On Sat, Aug 6, 2011 at 9:43 PM, Jed
<three65daysaweek@yahoo.com> wrote:
"na'i" and "jo'a" are officially defined as "metalinguistic no" and
"metalinguistic yes," respectively. I can understand "na'i" being used
in philosophical discussions, or when one simply doesn't feel like
answering the question they have been asked. However, does this mean
that "jo'a" has even less actual meaning, and means nothing concrete
beyond "yes, I heard you, maybe I'll answer, maybe I won't"?
HAS NOT RTFM :)
http://dag.github.com/cll/15/10/
jo'a is the direct opposite of na'i -- used to indicate that a construct or presupposition, while unusual, is in fact correct.

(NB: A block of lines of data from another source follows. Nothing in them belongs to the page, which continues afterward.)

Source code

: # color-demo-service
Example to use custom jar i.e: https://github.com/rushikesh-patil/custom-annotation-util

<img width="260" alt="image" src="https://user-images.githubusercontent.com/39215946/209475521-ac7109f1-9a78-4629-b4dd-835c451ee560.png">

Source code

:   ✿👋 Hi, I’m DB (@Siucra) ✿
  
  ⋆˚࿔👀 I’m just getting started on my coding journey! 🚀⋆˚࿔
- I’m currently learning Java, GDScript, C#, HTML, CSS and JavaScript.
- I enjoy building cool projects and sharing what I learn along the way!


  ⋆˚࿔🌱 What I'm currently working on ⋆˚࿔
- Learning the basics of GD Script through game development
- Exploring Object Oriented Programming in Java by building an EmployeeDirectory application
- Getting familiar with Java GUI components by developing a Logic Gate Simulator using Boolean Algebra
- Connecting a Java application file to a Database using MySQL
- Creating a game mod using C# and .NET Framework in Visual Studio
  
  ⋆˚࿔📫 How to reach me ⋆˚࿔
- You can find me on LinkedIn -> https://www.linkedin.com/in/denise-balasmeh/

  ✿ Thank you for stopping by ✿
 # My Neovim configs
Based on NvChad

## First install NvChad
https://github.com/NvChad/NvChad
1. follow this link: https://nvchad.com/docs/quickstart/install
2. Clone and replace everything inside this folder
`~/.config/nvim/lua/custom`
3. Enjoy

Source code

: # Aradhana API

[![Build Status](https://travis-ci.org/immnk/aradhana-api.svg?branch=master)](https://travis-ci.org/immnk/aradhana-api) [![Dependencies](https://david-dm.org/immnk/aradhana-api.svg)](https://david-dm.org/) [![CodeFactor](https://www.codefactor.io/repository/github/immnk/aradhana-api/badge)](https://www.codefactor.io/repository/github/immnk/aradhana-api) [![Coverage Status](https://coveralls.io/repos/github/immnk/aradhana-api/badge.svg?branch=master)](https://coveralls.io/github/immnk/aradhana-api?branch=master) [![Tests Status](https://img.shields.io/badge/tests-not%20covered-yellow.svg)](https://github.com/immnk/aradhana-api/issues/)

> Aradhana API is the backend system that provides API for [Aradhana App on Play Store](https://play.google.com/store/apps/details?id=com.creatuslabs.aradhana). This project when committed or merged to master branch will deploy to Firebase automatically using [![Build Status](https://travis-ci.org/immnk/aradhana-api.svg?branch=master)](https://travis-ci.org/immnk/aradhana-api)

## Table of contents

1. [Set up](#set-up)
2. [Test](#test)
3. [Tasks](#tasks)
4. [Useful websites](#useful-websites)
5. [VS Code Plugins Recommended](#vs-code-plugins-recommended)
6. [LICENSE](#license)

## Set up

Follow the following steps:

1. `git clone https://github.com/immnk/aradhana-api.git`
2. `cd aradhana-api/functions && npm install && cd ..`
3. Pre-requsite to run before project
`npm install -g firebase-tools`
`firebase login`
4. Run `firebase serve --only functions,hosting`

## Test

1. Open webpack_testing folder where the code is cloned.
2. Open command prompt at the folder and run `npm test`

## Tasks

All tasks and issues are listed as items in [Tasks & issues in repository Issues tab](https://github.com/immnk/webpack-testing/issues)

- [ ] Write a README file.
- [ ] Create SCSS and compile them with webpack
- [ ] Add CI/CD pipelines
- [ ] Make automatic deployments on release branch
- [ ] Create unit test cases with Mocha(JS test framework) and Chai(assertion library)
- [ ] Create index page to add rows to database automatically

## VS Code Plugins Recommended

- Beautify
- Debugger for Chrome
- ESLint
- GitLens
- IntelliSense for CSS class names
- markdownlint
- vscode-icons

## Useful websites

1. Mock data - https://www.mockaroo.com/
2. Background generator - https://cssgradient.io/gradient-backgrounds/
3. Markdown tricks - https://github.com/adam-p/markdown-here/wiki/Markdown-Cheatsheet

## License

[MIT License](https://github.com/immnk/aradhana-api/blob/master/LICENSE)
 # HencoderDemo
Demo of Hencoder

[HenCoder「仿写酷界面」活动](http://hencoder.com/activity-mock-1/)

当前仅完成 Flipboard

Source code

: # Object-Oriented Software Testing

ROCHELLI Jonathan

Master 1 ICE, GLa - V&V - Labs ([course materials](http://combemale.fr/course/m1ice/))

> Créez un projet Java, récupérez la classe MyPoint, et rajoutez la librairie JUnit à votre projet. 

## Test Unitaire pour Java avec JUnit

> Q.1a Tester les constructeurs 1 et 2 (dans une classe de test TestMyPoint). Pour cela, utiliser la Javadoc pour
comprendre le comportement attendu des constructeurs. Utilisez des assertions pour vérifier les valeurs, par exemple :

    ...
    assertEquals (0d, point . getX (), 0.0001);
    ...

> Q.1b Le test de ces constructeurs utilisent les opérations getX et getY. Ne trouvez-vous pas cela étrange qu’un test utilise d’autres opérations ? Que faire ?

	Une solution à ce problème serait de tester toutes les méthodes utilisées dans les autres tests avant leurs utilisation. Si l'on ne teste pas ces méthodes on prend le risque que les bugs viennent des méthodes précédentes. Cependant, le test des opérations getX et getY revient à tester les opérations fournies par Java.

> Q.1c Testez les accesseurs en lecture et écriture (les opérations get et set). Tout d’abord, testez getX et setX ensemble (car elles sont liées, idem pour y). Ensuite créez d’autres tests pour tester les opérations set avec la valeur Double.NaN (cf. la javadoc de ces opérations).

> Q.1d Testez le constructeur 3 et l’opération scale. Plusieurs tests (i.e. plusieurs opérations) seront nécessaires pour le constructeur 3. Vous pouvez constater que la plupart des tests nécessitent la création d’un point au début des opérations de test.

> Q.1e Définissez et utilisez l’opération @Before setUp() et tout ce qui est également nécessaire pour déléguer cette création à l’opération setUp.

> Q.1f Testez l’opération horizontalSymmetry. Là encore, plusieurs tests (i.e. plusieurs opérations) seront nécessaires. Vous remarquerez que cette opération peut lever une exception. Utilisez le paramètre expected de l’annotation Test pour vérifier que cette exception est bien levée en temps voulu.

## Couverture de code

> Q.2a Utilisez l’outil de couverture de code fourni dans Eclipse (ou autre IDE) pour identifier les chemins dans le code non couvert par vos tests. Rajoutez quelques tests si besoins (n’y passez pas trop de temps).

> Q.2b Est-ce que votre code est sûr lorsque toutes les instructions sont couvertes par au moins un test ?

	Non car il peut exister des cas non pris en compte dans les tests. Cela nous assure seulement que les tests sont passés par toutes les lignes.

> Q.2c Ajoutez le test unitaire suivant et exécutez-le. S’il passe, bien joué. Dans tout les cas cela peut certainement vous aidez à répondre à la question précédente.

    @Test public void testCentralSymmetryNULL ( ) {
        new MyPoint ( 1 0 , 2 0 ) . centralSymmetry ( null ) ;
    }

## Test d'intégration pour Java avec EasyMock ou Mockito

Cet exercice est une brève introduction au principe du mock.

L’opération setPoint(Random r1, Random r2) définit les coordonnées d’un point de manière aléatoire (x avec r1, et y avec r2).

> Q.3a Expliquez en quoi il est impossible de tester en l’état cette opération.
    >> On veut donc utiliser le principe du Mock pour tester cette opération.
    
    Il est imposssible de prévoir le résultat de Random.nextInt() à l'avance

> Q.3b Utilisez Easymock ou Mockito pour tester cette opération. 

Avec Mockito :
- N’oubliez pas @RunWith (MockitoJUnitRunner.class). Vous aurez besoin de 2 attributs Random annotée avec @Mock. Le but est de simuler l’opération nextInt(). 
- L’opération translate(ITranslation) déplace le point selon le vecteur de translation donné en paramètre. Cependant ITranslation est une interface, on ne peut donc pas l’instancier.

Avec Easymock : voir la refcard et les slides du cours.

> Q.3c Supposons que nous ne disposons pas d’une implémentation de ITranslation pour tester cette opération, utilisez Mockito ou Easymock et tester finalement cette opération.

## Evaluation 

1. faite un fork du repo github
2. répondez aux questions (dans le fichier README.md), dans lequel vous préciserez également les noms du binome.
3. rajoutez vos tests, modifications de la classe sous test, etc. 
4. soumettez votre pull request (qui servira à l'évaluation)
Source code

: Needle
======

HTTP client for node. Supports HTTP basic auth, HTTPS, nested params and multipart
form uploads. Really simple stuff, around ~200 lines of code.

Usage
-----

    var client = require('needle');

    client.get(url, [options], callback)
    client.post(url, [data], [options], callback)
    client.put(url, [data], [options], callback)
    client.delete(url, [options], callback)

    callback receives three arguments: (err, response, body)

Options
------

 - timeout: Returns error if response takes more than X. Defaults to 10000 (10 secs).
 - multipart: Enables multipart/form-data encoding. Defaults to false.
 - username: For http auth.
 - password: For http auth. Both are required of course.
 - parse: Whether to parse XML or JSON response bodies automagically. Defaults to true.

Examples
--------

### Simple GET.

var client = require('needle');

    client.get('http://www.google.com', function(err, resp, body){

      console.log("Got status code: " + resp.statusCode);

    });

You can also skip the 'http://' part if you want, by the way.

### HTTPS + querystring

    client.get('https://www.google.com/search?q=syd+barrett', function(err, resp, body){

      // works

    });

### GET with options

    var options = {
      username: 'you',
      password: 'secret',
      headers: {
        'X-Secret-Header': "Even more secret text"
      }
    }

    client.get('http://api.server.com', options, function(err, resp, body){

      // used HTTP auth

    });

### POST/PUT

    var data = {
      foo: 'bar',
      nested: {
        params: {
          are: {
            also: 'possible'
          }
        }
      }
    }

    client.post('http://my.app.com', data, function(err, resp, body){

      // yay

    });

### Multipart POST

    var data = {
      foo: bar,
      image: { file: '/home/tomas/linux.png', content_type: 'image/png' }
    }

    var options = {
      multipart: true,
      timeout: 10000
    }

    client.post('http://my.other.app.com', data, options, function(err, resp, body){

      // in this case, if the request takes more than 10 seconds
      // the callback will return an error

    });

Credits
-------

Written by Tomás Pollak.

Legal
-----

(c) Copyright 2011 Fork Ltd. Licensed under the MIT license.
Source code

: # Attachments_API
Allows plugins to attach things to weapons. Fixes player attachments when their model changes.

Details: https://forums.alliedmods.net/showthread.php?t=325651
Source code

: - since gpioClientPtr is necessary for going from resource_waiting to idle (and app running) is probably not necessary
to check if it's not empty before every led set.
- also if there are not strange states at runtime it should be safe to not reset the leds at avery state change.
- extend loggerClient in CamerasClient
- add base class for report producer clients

As for it's use -- well... this is what comes to mind:
"jo'a"
"na'i"
"jo'a"
"na'i"
"ba'e jo'a"
"ba'e na'i"
"ba'e jo'a"
"ba'e na'i"
"ba'e jo'asai"
"ba'e na'isai"
(if you haven't guessed, this is the classic playground argument 'IS!' 'IS NOT!!' 'IS TOO!' 'IS NOT!'.)
More seriously, some of the Lojban I wrote in IRC would benefit from jo'a flagging. for instance, I wrote something meaning
"I am orange in a way that has sent-ness (compelled by a small fruit [the sent-ness, that is])"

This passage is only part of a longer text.